Spaceport head “gutted” but proud of her team

A bitterly disappointed and emotional Melissa Thorpe, the head of Spaceport, who successfully won the bid to stage the launch and who had spoken so enthusiastically just hours before, said that it was “absolutely gutting”.

She was though pleased with how Spaceport had performed and the potential for the UK space industry was there for all to see. “The airport was amazing, and the operational side of things went completely to plan” was her immediate reaction. She added: “We put so much into this, everybody has and we are like a big family, so that is a huge win to show that we can do it here”.

Highly sophisticated satellites

The actual satellites were insured so their manufacturers and operators will be compensated. These included some incredibly technical and sophisticated creations, such as:

The Coordinated Ionospheric Reconstruction CubeSat Experiment (CIRCE) which was a pair of satellites carrying “space weather” sensors which would examine interactions between energetic particles and magnetic fields emitted from the Sun.

ForgeStar-0 which was the first ever Welsh satellite that was to test key technologies for an eventual constellation of mini-factories that would fabricate novel materials in space.

IOD-3 Amber was to listen for the radio transmissions from ships at sea as a way of detecting illegal fishers and smugglers from vessels not directly advertising their position.

Dover was a satellite that could have tested a novel way to provide precise timing information from space. It was to be a pathfinder for another constellation that would provide a back-up to GPS and Galileo.

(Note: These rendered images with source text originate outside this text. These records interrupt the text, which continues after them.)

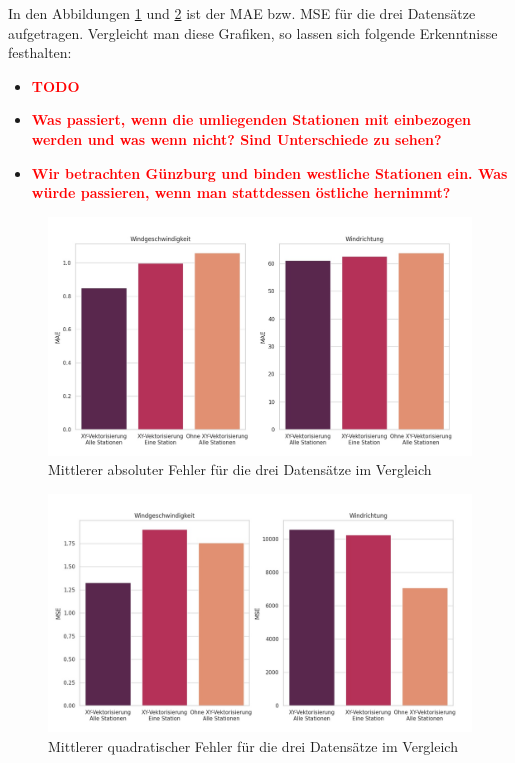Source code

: \documentclass[
12pt, %
toc=listofnumbered, %
toc=chapterentrydotfill, %
numbers=noenddot, %
captions=tableheading, %
bibliography=numbered
]{scrreprt}
\newcommand{\highlight}[1]{\textbf{\textcolor{red}{#1}}}
\begin{document}
In den Abbildungen \ref{fig:barplot_mae} und \ref{fig:barplot_mse} ist der MAE bzw. MSE für die drei Datensätze aufgetragen. Vergleicht man diese Grafiken, so lassen sich folgende Erkenntnisse festhalten:

\begin{itemize}
	\item \highlight{TODO}
	\item \highlight{Was passiert, wenn die umliegenden Stationen mit einbezogen werden und was wenn nicht? Sind Unterschiede zu sehen?}

	\item\highlight{Wir betrachten Günzburg und binden westliche Stationen ein. Was würde passieren, wenn man stattdessen östliche hernimmt?}
\end{itemize}

\begin{figure}[tph]
	\begin{center}
		\includegraphics[width=\linewidth]{./images/barplot_mae-cropped.jpg}
		\caption{Mittlerer absoluter Fehler für die drei Datensätze im Vergleich}
		\label{fig:barplot_mae}
	\end{center}
\end{figure}

\begin{figure}[tph]
	\begin{center}
		\includegraphics[width=\linewidth]{./images/barplot_mse-cropped.jpg}
		\caption{Mittlerer quadratischer Fehler für die drei Datensätze im Vergleich}
		\label{fig:barplot_mse}
	\end{center}
\end{figure}
\end{document}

UK aiming to be major space player

The mission had been billed as a major milestone for UK space, hopefully marking the beginning of a new exciting launch capability. The country sees itself as a genuine global player in the space industry and it is already internationally renowned for designing satellites of all sizes, but has always had to rely on foreign spaceports to actually get them into orbit.

Massive set back

This then is a major set back in their drive towards being a sector able to do everything from first design through to mission operations.